In programming jargon, a stream is a sequence of data chunks to be processed. A file, for example, is a sequence of characters (one or more bytes each, depending on the encoding). A program using this data can open a filehandle to the file, creating a character stream, and it can choose to read in data in chunks of whatever size it chooses. Streams can be dynamically generated too, whether from another program, received over a network, or typed in by a user. A stream is an abstraction, making the source of the data irrelevant for the purpose of processing.

To summarize, here are a stream's important qualities:

It consists of a sequence of data fragments.
The order of fragments transmitted is significant.
The source of data (e.g., file or program output) is not important.

XML streams are more clumpy than character streams, which are just long sequences of characters. An XML stream emits a series of tokens or events, signals that denote changes in markup status. For example, an element has at least three events associated with it: the start tag, the content, and the end tag. The XML stream is constructed as it is read, so events happen in lexical order. The content of an element will always come after the start tag, and the end tag will follow that.

Parsers can assemble this kind of stream very quickly and efficiently thanks to XML's parser-friendly design. Other formats often require some look-ahead or complex lookup tables before processing can begin. For example, SGML does not have a rule requiring nonempty elements to have an end tag. To know when an element ends requires sophisticated reasoning by the parser, making code more complex, slowing down processing speed, and increasing memory usage.

You might wonder why an XML stream does not package up complete elements for processing. The reason is that XML is hierarchical. Elements are nested, so it is not possible to separate them into discrete packages in a stream. In fact, it would resemble the tree method, handing out exactly one element, the root of the document assembled into a single data structure.

The event model of processing is quite simple. There are only a few event types to keep track of, including element tags, character data, comments, processing instructions, and the boundaries of the document itself. Let us look an example of how a parser might slice up a document into an XML event stream. Consider the data file in Example 10-1.

Example 10-1. A simple XML document with lots of markup types

<recipe>
  <name>peanut butter and jelly sandwich</name>
  <!-- add picture of sandwich here -->
  <ingredients>
    <ingredient>Gloppy™ brand peanut butter</ingredient>
    <ingredient>bread</ingredient>
    <ingredient>jelly</ingredient>
  </ingredients>
  <instructions>
    <step>Spread peanut butter on one slice of bread.</step>
    <step>Spread jelly on the other slice of bread.</step>
    <step>Put bread slices together, with peanut butter and
  jelly touching.</step>
  </instructions>
</recipe>

A stream-generating parser would report these events:

A document start
A start tag for the recipe element
A start tag for the name element
The piece of text "peanut butter and jelly sandwich"
An end tag for the name element
A comment with the text "add picture of sandwich here"
A start tag for the ingredients element
A start tag for the ingredient element
The text "Gloppy"
A reference to the entity trade
The text "brand peanut butter"
An end tag for the ingredient element

...and so on, until the final eventthe end of the documentis reached.

Somewhere between chopping up a stream into tokens and processing the tokens is a layer one might call an event dispatcher.
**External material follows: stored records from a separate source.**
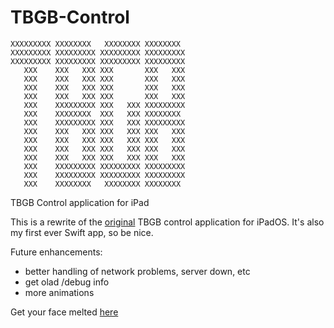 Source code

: # TBGB-Control

```
XXXXXXXXX XXXXXXXX   XXXXXXXX XXXXXXXX 
XXXXXXXXX XXXXXXXXX XXXXXXXXX XXXXXXXXX
XXXXXXXXX XXXXXXXXX XXXXXXXXX XXXXXXXXX
   XXX    XXX   XXX XXX       XXX   XXX
   XXX    XXX   XXX XXX       XXX   XXX
   XXX    XXX   XXX XXX       XXX   XXX
   XXX    XXX   XXX XXX       XXX   XXX
   XXX    XXXXXXXXX XXX   XXX XXXXXXXXX
   XXX    XXXXXXXX  XXX   XXX XXXXXXXX 
   XXX    XXXXXXXXX XXX   XXX XXXXXXXXX
   XXX    XXX   XXX XXX   XXX XXX   XXX
   XXX    XXX   XXX XXX   XXX XXX   XXX
   XXX    XXX   XXX XXX   XXX XXX   XXX
   XXX    XXX   XXX XXX   XXX XXX   XXX
   XXX    XXXXXXXXX XXXXXXXXX XXXXXXXXX
   XXX    XXXXXXXXX XXXXXXXXX XXXXXXXXX
   XXX    XXXXXXXX   XXXXXXXX XXXXXXXX
```

TBGB Control application for iPad

This is a rewrite of the [original](https://github.com/scholvin/tbgb) TBGB control application for iPadOS. It's also my first ever Swift app, so be nice.

Future enhancements:
* better handling of network problems, server down, etc
* get olad /debug info
* more animations

Get your face melted [here](https://www.tinybitofgiantsblood.com)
It branches the processing depending on the type of token. The code that deals with a particular token type is called an event handler. There could be a handler for start tags, another for character data, and so on. A common technique is to create a function or subroutine for each event type and register it with the parser as a call-back, something that gets called when a given event occurs.
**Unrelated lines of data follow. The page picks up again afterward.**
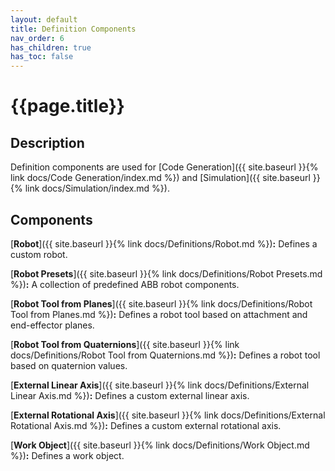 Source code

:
 ```yaml
---
layout: default
title: Definition Components
nav_order: 6
has_children: true
has_toc: false
---
```


# **{{page.title}}**

## **Description**

Definition components are used for [Code Generation]({{ site.baseurl }}{% link docs/Code Generation/index.md %}) and [Simulation]({{ site.baseurl }}{% link docs/Simulation/index.md %}).

## **Components**

[**Robot**]({{ site.baseurl }}{% link docs/Definitions/Robot.md %})**:** Defines a custom robot.

[**Robot Presets**]({{ site.baseurl }}{% link docs/Definitions/Robot Presets.md %})**:** A collection of predefined ABB robot components.

[**Robot Tool from Planes**]({{ site.baseurl }}{% link docs/Definitions/Robot Tool from Planes.md %})**:** Defines a robot tool based on attachment and end-effector planes.

[**Robot Tool from Quaternions**]({{ site.baseurl }}{% link docs/Definitions/Robot Tool from Quaternions.md %})**:** Defines a robot tool based on quaternion values.

[**External Linear Axis**]({{ site.baseurl }}{% link docs/Definitions/External Linear Axis.md %})**:** Defines a custom external linear axis.

[**External Rotational Axis**]({{ site.baseurl }}{% link docs/Definitions/External Rotational Axis.md %})**:** Defines a custom external rotational axis.

[**Work Object**]({{ site.baseurl }}{% link docs/Definitions/Work Object.md %})**:** Defines a work object.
Streams are good for a wide variety of XML processing tasks. Programs that use streams will be fast and able to handle very large documents. The code will be simple and fit the source data like a glove. Where streams fail are situations in which data is so complex that it requires a lot of searching around. For example, XSLT jumps from element to element in an order that may not match the lexical order at all. When that is the case, we prefer to use the tree model.